| What to produce |
Extract every line below that contains the word "itsvg".

| Input material |

######

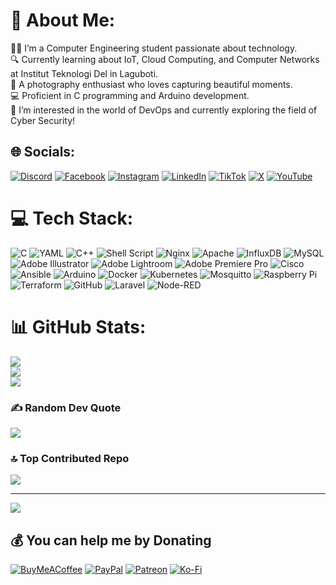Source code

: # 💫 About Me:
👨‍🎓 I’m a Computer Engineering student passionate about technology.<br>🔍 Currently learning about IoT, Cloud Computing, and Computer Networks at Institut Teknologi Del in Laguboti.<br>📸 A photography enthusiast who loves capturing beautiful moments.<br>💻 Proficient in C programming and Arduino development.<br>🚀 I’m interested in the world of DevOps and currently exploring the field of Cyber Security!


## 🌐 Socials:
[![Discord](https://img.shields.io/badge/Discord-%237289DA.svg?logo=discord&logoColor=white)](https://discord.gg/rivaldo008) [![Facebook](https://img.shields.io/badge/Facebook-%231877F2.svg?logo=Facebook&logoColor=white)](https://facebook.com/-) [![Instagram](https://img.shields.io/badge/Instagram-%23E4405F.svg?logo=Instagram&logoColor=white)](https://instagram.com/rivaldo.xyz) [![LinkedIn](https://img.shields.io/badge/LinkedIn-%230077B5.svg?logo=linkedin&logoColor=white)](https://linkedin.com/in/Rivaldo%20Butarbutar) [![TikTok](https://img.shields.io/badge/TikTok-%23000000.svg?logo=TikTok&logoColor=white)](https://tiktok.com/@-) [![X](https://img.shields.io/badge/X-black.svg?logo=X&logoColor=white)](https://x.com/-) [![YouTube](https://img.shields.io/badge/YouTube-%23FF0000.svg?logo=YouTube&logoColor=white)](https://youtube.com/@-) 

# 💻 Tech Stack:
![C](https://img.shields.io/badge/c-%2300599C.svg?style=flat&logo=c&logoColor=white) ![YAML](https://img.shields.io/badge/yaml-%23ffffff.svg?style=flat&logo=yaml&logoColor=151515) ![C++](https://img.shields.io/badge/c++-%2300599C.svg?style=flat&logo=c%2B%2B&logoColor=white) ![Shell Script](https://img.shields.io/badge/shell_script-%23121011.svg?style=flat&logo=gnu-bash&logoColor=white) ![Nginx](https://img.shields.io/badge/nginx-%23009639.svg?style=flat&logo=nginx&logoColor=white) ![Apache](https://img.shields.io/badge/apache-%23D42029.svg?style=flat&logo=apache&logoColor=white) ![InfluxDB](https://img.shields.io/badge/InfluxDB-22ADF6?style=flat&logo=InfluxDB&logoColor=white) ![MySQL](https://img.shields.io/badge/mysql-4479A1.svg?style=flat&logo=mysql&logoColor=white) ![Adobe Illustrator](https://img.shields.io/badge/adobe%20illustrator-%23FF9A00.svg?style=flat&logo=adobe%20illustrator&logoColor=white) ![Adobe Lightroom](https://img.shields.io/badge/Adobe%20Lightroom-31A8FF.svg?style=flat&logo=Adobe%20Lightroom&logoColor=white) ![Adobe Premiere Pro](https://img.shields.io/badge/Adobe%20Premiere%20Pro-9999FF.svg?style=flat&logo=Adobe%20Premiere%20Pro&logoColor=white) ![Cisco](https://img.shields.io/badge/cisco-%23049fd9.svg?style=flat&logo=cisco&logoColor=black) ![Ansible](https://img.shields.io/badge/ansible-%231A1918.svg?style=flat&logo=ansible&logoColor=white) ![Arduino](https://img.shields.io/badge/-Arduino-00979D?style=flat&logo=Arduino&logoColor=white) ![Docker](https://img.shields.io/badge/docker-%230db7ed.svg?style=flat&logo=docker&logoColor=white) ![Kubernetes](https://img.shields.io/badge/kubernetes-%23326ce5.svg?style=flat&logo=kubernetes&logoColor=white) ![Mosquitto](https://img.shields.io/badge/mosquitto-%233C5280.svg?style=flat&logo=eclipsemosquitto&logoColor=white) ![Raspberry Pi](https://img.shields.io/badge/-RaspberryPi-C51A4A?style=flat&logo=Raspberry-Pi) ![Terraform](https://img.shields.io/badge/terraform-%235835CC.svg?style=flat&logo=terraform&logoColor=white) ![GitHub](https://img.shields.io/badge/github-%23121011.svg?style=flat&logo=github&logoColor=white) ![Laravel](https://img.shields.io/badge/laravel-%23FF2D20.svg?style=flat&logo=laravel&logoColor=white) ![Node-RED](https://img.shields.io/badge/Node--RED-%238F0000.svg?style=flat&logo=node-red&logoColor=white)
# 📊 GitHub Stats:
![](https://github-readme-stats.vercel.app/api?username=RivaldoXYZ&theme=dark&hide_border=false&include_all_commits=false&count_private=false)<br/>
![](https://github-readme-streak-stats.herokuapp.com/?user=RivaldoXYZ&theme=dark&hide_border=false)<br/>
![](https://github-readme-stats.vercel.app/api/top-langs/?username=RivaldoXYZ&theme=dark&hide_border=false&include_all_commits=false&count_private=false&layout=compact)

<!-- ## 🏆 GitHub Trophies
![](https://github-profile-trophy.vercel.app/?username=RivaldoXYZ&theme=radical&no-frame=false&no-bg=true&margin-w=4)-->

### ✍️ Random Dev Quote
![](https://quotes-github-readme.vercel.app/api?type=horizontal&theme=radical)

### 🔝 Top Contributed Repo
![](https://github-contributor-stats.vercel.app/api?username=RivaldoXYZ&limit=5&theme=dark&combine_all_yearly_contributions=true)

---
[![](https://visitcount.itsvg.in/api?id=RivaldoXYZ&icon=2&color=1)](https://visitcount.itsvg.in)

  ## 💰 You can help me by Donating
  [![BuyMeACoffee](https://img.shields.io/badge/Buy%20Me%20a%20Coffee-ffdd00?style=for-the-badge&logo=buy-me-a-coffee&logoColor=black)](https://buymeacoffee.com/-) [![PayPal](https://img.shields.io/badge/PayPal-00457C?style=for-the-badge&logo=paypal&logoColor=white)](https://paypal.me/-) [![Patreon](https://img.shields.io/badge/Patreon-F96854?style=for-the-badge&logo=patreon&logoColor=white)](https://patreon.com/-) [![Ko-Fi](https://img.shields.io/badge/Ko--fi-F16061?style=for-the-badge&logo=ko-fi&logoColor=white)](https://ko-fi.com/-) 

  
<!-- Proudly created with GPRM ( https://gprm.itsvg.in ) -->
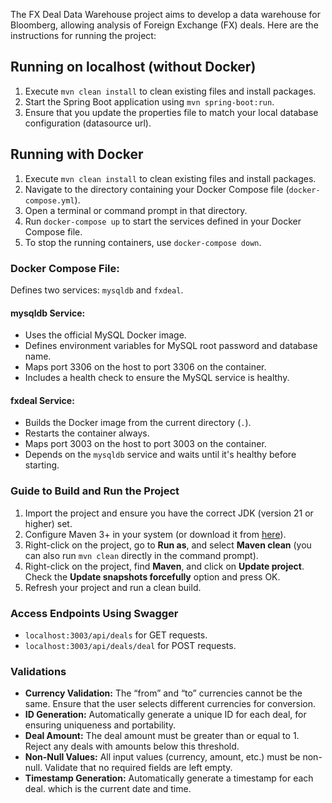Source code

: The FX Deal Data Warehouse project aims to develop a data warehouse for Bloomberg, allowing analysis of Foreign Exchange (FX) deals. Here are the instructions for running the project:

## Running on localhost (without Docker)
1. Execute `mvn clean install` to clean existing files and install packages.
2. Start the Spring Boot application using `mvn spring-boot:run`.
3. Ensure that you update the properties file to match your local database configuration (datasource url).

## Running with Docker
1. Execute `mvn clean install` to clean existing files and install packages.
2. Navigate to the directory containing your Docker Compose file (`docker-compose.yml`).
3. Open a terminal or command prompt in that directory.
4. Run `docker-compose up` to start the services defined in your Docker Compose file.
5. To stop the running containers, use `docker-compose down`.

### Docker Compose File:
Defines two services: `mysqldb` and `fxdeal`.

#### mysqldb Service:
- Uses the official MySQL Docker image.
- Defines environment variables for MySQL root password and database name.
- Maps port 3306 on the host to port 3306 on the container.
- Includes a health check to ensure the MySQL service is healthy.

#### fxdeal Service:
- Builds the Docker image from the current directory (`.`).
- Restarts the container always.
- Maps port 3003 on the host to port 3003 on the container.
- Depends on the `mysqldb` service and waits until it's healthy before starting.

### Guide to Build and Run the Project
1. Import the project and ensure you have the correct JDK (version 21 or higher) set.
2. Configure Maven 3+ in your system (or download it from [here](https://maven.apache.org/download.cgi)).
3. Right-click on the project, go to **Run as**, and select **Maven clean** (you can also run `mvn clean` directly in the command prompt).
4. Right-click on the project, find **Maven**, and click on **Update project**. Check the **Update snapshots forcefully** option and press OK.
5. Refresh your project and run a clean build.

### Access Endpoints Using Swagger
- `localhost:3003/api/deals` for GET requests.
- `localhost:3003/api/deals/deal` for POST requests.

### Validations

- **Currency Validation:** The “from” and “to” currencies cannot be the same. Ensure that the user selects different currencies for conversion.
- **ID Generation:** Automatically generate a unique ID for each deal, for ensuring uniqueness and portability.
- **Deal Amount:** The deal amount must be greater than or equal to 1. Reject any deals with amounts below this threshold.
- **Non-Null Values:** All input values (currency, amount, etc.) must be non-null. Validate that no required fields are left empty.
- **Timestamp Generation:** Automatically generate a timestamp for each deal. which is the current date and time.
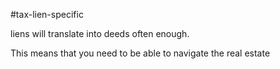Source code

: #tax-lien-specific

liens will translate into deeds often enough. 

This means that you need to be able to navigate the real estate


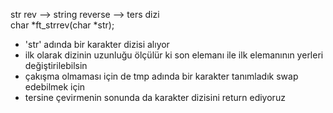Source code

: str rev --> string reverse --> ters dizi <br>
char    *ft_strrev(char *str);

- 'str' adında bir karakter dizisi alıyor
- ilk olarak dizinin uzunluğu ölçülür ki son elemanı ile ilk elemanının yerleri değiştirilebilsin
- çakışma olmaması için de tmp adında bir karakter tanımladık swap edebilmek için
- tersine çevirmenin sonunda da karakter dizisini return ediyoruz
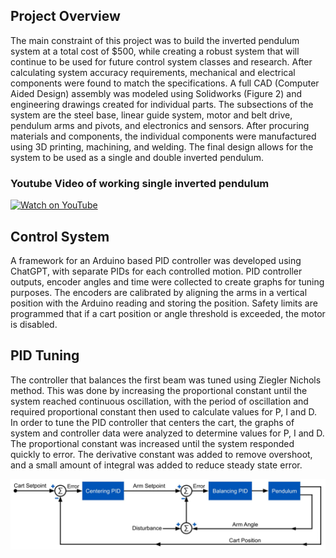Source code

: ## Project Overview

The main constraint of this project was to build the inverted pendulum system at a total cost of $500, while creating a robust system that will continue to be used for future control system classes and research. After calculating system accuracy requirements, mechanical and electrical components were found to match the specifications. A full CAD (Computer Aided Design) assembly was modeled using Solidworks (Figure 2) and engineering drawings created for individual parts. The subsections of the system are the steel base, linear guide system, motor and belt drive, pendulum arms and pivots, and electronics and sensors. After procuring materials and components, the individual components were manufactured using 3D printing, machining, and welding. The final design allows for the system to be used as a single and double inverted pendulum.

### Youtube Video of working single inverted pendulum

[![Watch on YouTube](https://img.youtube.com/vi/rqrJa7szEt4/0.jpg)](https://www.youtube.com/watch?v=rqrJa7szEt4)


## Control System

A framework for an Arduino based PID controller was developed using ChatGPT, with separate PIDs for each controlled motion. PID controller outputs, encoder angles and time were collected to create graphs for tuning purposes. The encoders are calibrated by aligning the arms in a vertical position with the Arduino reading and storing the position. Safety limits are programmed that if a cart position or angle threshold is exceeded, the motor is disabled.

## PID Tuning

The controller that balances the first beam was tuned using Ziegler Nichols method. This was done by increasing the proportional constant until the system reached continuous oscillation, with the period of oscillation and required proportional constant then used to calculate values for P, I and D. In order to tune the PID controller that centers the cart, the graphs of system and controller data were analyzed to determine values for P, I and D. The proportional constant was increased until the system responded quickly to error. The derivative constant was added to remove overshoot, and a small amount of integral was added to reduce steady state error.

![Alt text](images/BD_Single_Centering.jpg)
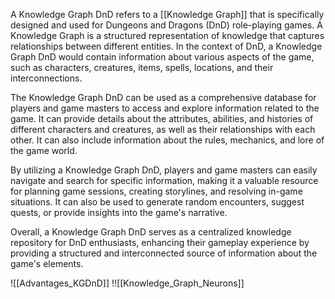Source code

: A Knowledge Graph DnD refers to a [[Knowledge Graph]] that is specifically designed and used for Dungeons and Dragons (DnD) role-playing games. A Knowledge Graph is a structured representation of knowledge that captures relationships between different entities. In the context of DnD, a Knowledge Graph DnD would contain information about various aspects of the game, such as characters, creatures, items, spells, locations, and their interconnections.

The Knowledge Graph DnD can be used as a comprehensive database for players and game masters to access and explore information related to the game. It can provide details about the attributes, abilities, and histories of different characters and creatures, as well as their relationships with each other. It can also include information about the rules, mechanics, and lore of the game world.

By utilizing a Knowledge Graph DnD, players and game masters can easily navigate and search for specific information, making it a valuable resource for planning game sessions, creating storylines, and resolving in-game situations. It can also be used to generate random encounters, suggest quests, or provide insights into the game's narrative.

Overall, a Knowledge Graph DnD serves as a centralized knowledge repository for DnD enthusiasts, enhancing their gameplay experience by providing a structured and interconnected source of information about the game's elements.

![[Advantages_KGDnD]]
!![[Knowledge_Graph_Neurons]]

######

| Solution for this exercise |
[![](https://visitcount.itsvg.in/api?id=RivaldoXYZ&icon=2&color=1)](https://visitcount.itsvg.in)
<!-- Proudly created with GPRM ( https://gprm.itsvg.in ) -->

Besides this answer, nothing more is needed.